*How to complete this task*: Your task is to find every line of the data that holds the string "Conditional" and copy it.

*Extracted entries*:
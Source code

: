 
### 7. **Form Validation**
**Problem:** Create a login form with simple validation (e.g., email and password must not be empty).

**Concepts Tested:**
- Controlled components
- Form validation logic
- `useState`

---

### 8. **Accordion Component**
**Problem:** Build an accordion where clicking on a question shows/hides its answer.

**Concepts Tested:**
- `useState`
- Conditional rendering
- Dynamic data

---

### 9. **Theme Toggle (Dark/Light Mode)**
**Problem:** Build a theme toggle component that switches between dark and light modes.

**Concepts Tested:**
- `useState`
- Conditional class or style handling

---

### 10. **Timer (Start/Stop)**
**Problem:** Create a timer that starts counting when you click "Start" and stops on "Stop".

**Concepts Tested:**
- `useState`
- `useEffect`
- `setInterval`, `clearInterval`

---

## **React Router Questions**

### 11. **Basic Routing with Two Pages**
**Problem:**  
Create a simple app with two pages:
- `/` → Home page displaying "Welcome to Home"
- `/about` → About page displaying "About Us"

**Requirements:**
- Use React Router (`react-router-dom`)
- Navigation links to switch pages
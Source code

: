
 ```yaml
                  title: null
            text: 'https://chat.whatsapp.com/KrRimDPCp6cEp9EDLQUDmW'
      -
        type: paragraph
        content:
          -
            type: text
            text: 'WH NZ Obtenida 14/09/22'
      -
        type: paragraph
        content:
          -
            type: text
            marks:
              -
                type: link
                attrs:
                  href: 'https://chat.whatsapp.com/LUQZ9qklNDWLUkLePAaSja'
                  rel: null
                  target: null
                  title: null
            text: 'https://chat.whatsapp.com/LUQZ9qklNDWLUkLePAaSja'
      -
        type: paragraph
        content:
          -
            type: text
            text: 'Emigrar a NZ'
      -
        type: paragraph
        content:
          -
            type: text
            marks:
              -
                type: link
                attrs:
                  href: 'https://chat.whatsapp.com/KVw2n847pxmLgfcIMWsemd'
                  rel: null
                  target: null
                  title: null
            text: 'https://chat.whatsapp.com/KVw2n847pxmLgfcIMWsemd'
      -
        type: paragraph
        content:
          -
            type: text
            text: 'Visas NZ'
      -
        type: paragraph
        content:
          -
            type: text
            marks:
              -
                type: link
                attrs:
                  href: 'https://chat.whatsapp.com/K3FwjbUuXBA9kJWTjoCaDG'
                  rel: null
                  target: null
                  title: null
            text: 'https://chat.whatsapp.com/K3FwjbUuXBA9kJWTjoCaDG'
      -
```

*Solution*:
- Conditional rendering
- Conditional class or style handling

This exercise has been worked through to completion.